The original Frank the Pug worked because he was a specific character. A talking pug who was actually an alien but had become genuinely a New York pug in his behavior. The contrast between the dog’s appearance and his alien identity produced specific comedy. Pawny is just a small alien with a sword. The audience does not learn what kind of person Pawny is. He is a function rather than a character.

For Writers

A comedic sidekick needs specific characterization beyond their structural function. International’s Pawny is a sidekick without a personality. The character delivers lines but does not have a specific voice. The lesson is that supporting characters need their own interiors even when their narrative purpose is small. Give the character specific quirks, opinions, and inconsistencies. A character is a person rather than a job description.

Craft Note

The Marrakech market chase is the film’s strongest individual action passage. Agent H and Agent M pursue alien arms-deal participants through a North African souk while attempting to maintain civilian-population cover. The sequence stages comedy and action together with specific spatial coherence. The Marrakech passage demonstrates that F. Gary Gray (Friday 1995, The Italian Job 2003, Straight Outta Compton 2015) had craft to spare for action geography. The sequence is what an MIB International film built around specific international settings could have delivered consistently. The rest of the film does not match the Marrakech passage’s confidence.

The Verdict

4/10. A franchise reboot whose demographic recasting did not generate the brand revival the production hoped for. The Marrakech chase is the film’s clearest craft success. The High T reveal and the Agent H dismantling are the film’s ideological commitments. Watch the 1997 original instead.


FAQ

Is Tessa Thompson good?

Yes. Thompson’s performance is committed. The script does not always give her the strongest material.

How is Chris Hemsworth?

Competent. The role does not use the himbo comedy strength his Thor: Ragnarok performance demonstrated. The casting was correct. The role was not optimized for what he does best.

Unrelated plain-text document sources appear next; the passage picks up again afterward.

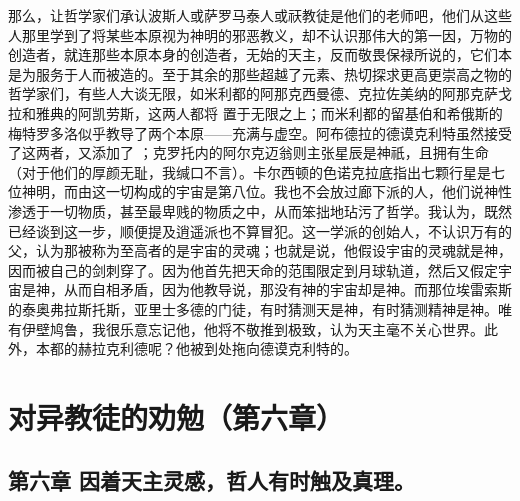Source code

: 那么，让哲学家们承认波斯人或萨罗马泰人或祆教徒是他们的老师吧，他们从这些人那里学到了将某些本原视为神明的邪恶教义，却不认识那伟大的第一因，万物的创造者，就连那些本原本身的创造者，无始的天主，反而敬畏保禄所说的，它们本是为服务于人而被造的。至于其余的那些超越了元素、热切探求更高更崇高之物的哲学家们，有些人大谈无限，如米利都的阿那克西曼德、克拉佐美纳的阿那克萨戈拉和雅典的阿凯劳斯，这两人都将  置于无限之上；而米利都的留基伯和希俄斯的梅特罗多洛似乎教导了两个本原——充满与虚空。阿布德拉的德谟克利特虽然接受了这两者，又添加了 ；克罗托内的阿尔克迈翁则主张星辰是神祇，且拥有生命（对于他们的厚颜无耻，我缄口不言）。卡尔西顿的色诺克拉底指出七颗行星是七位神明，而由这一切构成的宇宙是第八位。我也不会放过廊下派的人，他们说神性渗透于一切物质，甚至最卑贱的物质之中，从而笨拙地玷污了哲学。我认为，既然已经谈到这一步，顺便提及逍遥派也不算冒犯。这一学派的创始人，不认识万有的父，认为那被称为至高者的是宇宙的灵魂；也就是说，他假设宇宙的灵魂就是神，因而被自己的剑刺穿了。因为他首先把天命的范围限定到月球轨道，然后又假定宇宙是神，从而自相矛盾，因为他教导说，那没有神的宇宙却是神。而那位埃雷索斯的泰奥弗拉斯托斯，亚里士多德的门徒，有时猜测天是神，有时猜测精神是神。唯有伊壁鸠鲁，我很乐意忘记他，他将不敬推到极致，认为天主毫不关心世界。此外，本都的赫拉克利德呢？他被到处拖向德谟克利特的。\par



\section{对异教徒的劝勉（第六章）}

\par


\subsection{第六章 因着天主灵感，哲人有时触及真理。}

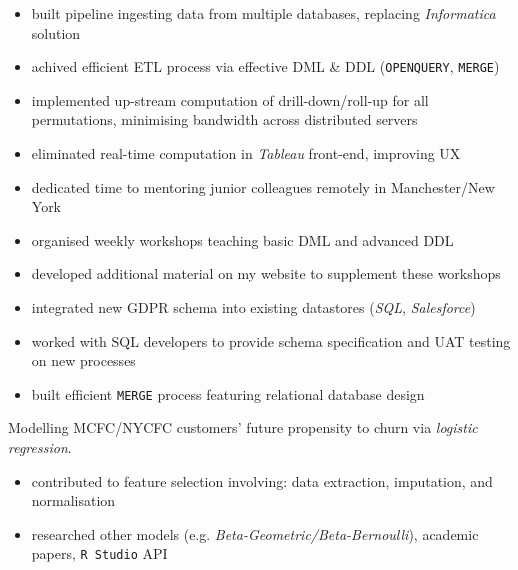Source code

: \documentclass[letterpaper,11pt]{article}
\begin{document}
\begin{description}[style=multiline,leftmargin=3cm]
	      \begin{description}[style=multiline,leftmargin=2.5cm]
		      \item[Data Pipeline]
		            {
		            \begin{itemize}
			            \item built pipeline ingesting data from multiple databases, replacing \textit{Informatica} solution
			            \item achived efficient ETL process via effective DML \& DDL (\texttt{OPENQUERY}, \texttt{MERGE})
		            \end{itemize}
		            }
		      \item[Data Cubes]
		            {
		            \begin{itemize}
			            \item implemented up-stream computation of drill-down/roll-up for all permutations, minimising bandwidth across distributed servers
			            \item eliminated real-time computation in \textit{Tableau} front-end, improving UX
		            \end{itemize}
		            }
		      \item[Mentoring]
		            {
		            \begin{itemize}
			            \item dedicated time to mentoring junior colleagues remotely in Manchester/New York
			            \item organised weekly workshops teaching basic DML and advanced DDL
			            \item developed additional material on my website to supplement these workshops
		            \end{itemize}
		            }
	      \end{description}
	\item[GDPR Pipeline]
	      \begin{itemize}
		      \item integrated new GDPR schema into existing datastores (\textit{SQL}, \textit{Salesforce})
		      \item worked with SQL developers to provide schema specification and UAT testing on new processes
		      \item built efficient \texttt{MERGE} process featuring relational database design
	      \end{itemize}
	\item[Customer Churn Model]
	      Modelling MCFC/NYCFC customers' future propensity to churn via \textit{logistic regression}.
	      \begin{itemize}
		      \item contributed to feature selection involving: data extraction, imputation, and normalisation
		      \item researched other models (e.g. \textit{Beta-Geometric/Beta-Bernoulli}), academic papers, \texttt{R Studio} API
	      \end{itemize}
\end{description}
\end{document}
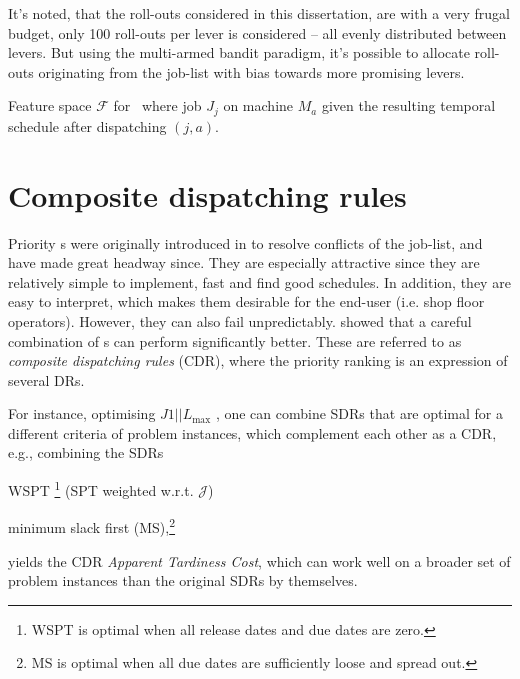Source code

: It's noted, that the roll-outs considered in this dissertation, are with a very 
frugal budget, only 100 roll-outs per lever is considered -- all evenly 
distributed between levers. But using the multi-armed bandit paradigm, it's 
possible to allocate roll-outs originating from the job-list with bias towards 
more promising levers.

\begin{table} \centering 
	\caption[Feature space $\mathcal{F}$ for \JSP]{Feature space $\mathcal{F}$ 
	for \JSP\ where job $J_j$ on machine $M_a$ given the resulting temporal 
	schedule after dispatching $(j,a)$.}
	\label{tbl:features}
	
\end{table}

\section{Composite dispatching rules}\label{sec:CDR}

Priority \dr s were originally introduced in \citet{Giffler60} to resolve 
conflicts of the job-list, and have made great headway since. 
They are especially attractive since they are relatively simple to 
implement, fast and find good schedules. In addition, they are easy 
to interpret, which makes them desirable for the end-user (i.e. shop floor 
operators). 
However, they can also fail unpredictably. 
\citet{Jayamohan04} showed that a careful combination of \dr s can 
perform significantly better. These are referred to as \emph{composite 
dispatching rules} (CDR), where the priority ranking is an expression of 
several DRs. 

For instance, optimising $J1||L_{\max}$ \cite[see. chapter 14.2]{Pinedo08}, one 
can combine SDRs that are optimal for a different criteria of problem 
instances, which complement each other as a CDR, e.g., combining the SDRs 
\begin{enumerate*}[after={{}}]
    \item WSPT \footnote{WSPT is optimal when all release dates and due dates 
    are zero.} (SPT weighted w.r.t. $\mathcal{J}$)
    \item minimum slack first (MS),\footnote{MS is optimal when all due dates 
    are sufficiently loose and spread out.} 
\end{enumerate*}
yields the CDR \emph{Apparent Tardiness Cost}, which can work well on a 
broader set of problem instances than the original SDRs by themselves.


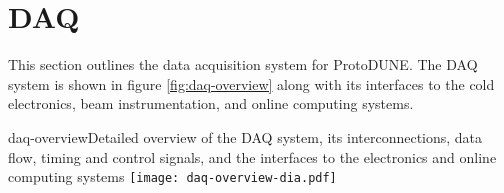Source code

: \section{DAQ} \label{sec:daq}

This section outlines the data acquisition system for ProtoDUNE.
The DAQ system is shown in figure \ref{fig:daq-overview} along with its
interfaces to the cold electronics, beam instrumentation, and online
computing systems.


\begin{cdrfigure}{daq-overview}{Detailed overview of the
DAQ system, its interconnections, data flow, timing and control signals,
and the interfaces to the electronics and online computing systems}
        \texttt{[image: daq-overview-dia.pdf]}
\end{cdrfigure}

Will there be another MIB film?

Sony has not announced future MIB projects since International. The franchise is currently dormant.

How does it compare to the 1997 original?

Significantly weaker. The 1997 MIB is one of the better science fiction comedies of its decade.

What about MIB 3?

Men in Black 3 (2012) was the strongest of the sequels. The franchise probably should have continued the Smith and Jones continuity rather than rebooting with new leads.

Who is F. Gary Gray?

American director. His earlier films were generally more successful than MIB International.

Should I watch this?

For the Marrakech sequence, yes. As a complete film, lower priority than the 1997 original.